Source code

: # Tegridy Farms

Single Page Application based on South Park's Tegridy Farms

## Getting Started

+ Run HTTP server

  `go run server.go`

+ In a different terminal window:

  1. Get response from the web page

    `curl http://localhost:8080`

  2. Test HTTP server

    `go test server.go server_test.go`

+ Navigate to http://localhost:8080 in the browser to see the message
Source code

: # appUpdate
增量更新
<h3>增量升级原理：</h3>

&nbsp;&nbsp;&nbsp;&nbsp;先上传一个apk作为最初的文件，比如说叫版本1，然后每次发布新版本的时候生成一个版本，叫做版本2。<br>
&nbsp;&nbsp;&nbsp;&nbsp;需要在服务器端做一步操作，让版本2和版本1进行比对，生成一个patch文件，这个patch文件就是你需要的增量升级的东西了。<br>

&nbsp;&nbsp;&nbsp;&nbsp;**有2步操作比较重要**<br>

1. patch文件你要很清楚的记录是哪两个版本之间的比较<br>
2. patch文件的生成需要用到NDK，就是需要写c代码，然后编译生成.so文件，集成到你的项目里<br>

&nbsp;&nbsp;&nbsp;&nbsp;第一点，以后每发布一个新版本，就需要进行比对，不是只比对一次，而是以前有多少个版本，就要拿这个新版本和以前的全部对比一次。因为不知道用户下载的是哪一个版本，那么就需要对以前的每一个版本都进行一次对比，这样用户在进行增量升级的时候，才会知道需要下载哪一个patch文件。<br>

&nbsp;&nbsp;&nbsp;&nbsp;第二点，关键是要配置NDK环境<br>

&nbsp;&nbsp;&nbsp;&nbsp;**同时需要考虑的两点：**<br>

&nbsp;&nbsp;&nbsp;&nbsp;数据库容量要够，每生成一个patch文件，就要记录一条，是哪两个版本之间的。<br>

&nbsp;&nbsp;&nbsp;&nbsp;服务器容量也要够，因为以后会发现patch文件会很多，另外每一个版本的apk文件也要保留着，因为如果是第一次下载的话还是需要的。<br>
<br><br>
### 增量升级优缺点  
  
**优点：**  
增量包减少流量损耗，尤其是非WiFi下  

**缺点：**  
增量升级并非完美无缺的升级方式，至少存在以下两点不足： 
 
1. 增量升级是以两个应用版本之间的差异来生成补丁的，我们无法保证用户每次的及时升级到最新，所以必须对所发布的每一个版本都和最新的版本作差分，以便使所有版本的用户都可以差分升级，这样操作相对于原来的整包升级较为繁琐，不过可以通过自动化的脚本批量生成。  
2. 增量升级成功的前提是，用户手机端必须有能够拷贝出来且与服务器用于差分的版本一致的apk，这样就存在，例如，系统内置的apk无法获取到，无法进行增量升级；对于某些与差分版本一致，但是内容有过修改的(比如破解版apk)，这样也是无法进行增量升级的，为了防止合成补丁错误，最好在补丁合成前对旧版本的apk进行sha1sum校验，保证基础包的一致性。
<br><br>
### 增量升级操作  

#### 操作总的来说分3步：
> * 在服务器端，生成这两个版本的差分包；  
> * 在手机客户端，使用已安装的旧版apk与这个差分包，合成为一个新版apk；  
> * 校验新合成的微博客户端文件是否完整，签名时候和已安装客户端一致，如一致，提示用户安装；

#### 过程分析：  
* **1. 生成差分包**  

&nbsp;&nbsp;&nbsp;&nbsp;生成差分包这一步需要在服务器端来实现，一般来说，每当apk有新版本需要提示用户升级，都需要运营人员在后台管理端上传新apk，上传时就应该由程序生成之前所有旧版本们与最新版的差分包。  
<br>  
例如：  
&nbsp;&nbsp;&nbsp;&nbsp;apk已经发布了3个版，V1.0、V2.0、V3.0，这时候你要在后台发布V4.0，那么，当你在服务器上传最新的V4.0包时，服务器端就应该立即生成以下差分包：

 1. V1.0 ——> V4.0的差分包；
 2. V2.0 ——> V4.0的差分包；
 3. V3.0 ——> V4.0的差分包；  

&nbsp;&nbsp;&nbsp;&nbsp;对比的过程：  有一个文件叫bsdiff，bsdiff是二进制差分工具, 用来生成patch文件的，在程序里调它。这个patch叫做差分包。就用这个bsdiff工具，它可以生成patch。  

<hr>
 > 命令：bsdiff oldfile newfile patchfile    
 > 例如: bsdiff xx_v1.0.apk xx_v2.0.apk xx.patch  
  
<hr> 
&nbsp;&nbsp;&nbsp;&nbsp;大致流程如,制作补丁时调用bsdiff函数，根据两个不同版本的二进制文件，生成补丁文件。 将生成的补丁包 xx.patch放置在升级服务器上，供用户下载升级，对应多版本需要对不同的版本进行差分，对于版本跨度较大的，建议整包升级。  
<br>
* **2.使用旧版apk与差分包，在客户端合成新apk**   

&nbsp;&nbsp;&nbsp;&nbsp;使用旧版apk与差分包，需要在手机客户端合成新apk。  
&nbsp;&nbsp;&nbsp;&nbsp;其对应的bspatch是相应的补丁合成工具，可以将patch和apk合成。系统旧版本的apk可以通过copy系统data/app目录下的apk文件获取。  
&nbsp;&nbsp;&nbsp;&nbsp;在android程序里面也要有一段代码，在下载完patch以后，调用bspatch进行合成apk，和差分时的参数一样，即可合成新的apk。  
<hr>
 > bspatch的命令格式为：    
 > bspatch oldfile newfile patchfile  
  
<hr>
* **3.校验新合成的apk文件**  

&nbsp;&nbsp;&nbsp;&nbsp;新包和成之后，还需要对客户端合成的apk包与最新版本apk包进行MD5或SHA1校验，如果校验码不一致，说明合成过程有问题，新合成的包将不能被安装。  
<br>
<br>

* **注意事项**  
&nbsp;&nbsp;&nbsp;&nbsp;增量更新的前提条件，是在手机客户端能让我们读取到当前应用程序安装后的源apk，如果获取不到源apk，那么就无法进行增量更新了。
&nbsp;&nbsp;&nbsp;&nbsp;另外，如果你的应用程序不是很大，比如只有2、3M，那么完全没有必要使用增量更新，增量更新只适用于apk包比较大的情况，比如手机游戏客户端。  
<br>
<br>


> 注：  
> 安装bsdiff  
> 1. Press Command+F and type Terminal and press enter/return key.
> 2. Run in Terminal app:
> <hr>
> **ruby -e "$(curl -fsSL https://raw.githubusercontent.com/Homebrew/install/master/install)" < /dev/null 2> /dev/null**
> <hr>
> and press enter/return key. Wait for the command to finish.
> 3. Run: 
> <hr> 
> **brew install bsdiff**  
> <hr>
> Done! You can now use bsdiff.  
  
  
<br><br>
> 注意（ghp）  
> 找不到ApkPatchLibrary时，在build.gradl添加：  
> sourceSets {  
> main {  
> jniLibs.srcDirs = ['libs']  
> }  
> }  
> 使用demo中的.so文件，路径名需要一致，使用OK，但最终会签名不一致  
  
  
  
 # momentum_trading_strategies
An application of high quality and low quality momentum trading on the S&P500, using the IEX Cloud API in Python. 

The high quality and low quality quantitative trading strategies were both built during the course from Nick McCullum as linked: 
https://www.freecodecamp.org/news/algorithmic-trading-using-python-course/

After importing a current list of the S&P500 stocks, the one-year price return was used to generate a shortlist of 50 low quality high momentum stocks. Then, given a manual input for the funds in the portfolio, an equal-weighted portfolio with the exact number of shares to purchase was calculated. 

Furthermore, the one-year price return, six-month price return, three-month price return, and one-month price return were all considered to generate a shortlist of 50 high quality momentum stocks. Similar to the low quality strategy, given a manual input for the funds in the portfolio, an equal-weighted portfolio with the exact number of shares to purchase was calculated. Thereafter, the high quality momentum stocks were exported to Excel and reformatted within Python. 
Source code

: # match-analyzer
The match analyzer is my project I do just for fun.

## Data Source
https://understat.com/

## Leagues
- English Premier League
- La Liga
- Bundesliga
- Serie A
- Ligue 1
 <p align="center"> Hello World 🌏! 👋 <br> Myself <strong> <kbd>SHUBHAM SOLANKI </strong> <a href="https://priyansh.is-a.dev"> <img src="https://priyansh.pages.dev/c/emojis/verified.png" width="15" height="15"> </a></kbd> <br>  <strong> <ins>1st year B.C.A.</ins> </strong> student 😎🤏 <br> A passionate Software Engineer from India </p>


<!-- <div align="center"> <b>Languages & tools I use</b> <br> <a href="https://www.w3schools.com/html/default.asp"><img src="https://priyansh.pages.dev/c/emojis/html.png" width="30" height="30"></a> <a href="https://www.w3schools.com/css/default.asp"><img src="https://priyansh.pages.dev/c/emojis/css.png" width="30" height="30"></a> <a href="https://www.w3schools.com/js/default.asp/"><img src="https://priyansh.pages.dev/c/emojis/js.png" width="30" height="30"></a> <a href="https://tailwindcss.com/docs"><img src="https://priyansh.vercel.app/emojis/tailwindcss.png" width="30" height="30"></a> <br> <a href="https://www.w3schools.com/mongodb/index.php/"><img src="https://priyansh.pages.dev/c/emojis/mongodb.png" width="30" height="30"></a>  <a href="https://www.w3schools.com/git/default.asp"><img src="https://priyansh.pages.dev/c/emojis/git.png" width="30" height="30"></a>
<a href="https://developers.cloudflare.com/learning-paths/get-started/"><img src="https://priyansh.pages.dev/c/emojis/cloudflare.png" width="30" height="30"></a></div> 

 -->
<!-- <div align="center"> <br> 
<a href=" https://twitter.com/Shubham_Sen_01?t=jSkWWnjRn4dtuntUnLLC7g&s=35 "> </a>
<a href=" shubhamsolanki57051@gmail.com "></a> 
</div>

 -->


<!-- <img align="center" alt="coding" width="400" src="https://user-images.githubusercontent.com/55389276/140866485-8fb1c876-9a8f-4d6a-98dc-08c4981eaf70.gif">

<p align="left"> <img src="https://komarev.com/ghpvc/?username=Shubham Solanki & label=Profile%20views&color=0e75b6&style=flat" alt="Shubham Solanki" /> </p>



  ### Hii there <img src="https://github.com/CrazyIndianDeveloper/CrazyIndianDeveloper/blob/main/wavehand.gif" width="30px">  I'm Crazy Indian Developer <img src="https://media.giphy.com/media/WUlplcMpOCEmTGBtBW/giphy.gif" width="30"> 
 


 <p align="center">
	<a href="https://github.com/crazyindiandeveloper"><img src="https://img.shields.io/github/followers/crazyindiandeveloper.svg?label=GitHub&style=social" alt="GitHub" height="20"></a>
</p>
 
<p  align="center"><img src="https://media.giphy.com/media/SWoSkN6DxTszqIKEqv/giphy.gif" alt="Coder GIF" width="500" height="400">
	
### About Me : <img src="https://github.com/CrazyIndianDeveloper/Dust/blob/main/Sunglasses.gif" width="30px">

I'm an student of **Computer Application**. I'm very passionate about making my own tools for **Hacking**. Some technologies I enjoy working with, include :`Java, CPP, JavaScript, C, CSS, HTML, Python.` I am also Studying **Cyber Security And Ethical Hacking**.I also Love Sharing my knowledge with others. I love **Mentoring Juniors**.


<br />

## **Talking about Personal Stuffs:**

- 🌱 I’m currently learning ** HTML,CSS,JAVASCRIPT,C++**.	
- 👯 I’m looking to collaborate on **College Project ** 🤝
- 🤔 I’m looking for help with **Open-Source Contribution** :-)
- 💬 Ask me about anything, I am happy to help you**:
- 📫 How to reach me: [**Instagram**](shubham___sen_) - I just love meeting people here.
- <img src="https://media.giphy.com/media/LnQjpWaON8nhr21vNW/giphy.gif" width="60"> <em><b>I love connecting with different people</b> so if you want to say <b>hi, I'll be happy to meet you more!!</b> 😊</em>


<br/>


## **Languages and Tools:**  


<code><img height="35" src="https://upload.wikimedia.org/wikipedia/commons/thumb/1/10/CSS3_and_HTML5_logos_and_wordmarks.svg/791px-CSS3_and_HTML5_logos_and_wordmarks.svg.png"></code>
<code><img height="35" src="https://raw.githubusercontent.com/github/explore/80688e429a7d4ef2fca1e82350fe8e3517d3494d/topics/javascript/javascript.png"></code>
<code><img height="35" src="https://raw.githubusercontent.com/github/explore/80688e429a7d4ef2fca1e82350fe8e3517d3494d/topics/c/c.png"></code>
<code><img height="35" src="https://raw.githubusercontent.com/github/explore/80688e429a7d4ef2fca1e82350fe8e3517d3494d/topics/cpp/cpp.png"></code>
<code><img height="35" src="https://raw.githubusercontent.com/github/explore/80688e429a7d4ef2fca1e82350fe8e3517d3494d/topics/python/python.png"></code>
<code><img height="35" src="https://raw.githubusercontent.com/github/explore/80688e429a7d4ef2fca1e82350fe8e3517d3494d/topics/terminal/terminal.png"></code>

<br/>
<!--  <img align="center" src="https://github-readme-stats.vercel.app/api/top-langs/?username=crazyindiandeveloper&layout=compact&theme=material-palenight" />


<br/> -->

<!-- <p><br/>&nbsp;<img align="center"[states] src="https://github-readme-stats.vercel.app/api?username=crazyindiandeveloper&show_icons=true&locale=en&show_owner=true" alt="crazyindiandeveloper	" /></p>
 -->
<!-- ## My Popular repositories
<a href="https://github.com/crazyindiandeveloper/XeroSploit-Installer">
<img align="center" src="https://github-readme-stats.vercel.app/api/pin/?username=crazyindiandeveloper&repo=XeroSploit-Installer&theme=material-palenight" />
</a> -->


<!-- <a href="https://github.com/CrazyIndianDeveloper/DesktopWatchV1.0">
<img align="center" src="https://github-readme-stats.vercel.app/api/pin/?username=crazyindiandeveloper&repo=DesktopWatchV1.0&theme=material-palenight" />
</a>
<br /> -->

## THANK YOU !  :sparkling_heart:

------------------------------------------------------------------------

WORK TASK:
Review the entries above and return every line where "curl" appears.

RESULT:
    `curl http://localhost:8080`
> **ruby -e "$(curl -fsSL https://raw.githubusercontent.com/Homebrew/install/master/install)" < /dev/null 2> /dev/null**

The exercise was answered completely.